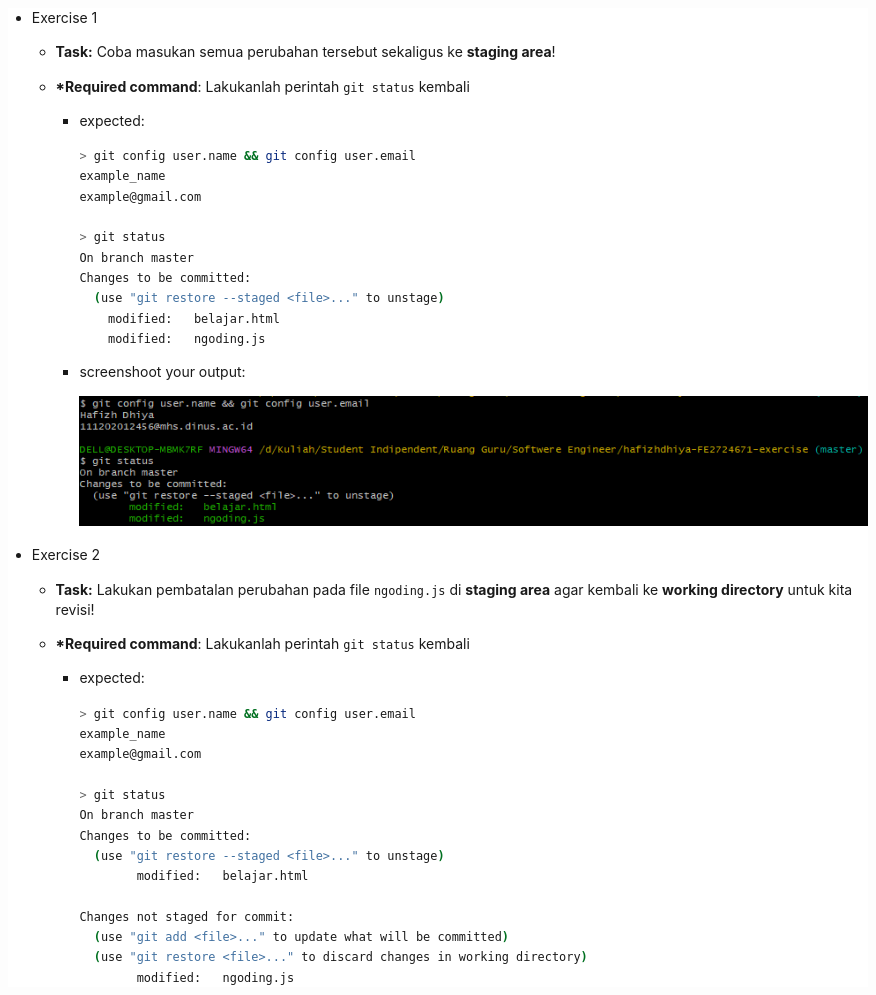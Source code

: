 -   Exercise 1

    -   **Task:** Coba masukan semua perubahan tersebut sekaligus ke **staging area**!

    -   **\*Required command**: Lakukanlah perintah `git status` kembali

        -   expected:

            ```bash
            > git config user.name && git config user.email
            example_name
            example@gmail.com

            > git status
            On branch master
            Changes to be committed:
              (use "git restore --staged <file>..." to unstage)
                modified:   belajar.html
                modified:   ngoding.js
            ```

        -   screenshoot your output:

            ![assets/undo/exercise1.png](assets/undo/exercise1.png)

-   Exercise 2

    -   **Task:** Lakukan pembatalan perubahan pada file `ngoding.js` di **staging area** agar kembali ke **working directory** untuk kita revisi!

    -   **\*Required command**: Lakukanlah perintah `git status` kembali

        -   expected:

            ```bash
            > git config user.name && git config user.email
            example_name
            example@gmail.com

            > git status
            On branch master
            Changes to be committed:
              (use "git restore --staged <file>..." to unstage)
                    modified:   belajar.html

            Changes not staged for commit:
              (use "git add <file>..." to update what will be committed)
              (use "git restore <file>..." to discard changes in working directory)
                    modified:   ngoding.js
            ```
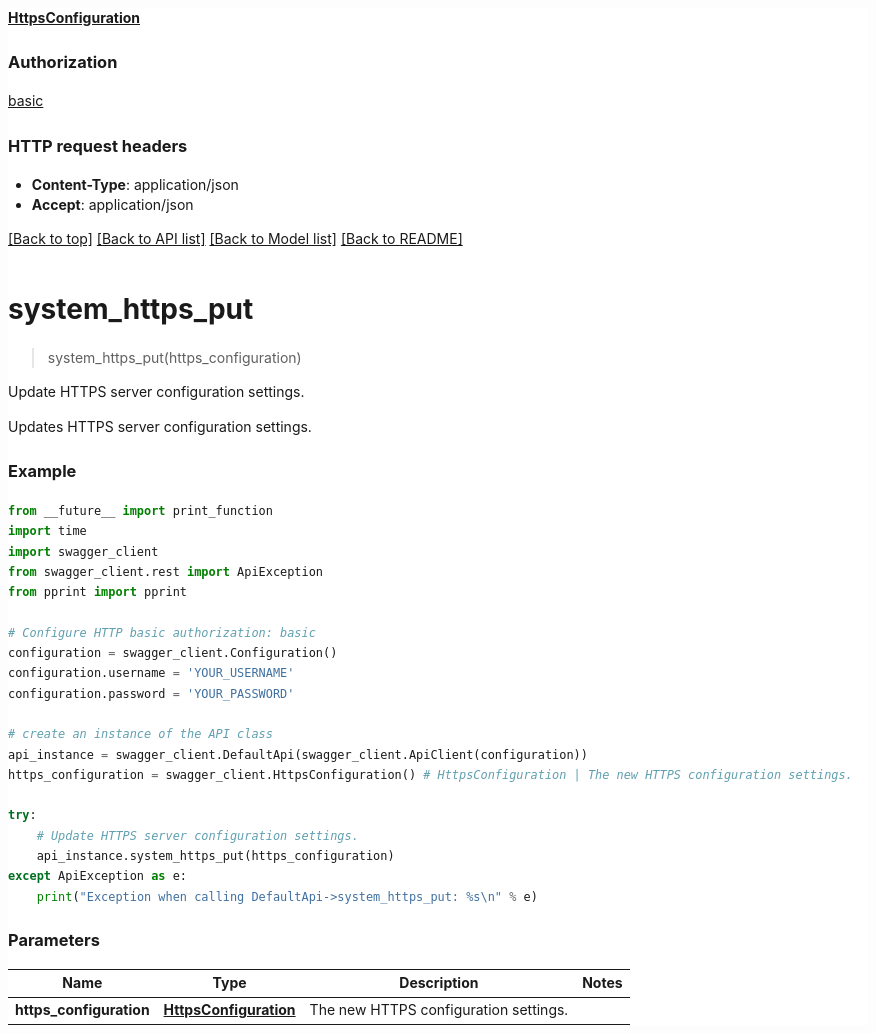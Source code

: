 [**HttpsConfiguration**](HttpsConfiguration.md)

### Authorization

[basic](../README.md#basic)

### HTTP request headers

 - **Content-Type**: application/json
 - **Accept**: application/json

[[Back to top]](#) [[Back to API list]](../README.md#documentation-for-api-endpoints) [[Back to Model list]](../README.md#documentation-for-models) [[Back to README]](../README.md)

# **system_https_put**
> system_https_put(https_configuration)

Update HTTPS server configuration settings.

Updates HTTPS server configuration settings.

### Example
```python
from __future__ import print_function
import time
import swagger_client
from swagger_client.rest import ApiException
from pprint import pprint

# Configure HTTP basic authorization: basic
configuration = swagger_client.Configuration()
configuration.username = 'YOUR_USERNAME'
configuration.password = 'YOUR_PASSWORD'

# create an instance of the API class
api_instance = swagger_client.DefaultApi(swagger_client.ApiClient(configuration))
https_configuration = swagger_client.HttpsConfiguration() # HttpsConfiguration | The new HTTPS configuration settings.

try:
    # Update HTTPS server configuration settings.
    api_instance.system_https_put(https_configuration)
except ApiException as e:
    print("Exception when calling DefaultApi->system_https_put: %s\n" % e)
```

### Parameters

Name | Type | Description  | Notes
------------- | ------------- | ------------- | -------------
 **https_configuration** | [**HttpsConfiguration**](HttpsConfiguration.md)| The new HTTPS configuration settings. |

-=-=-

ASSIGNMENT
Search the records above for the string "ApiException". Report each line that has it.

SOLUTION TO THE PROBLEM
from swagger_client.rest import ApiException
except ApiException as e:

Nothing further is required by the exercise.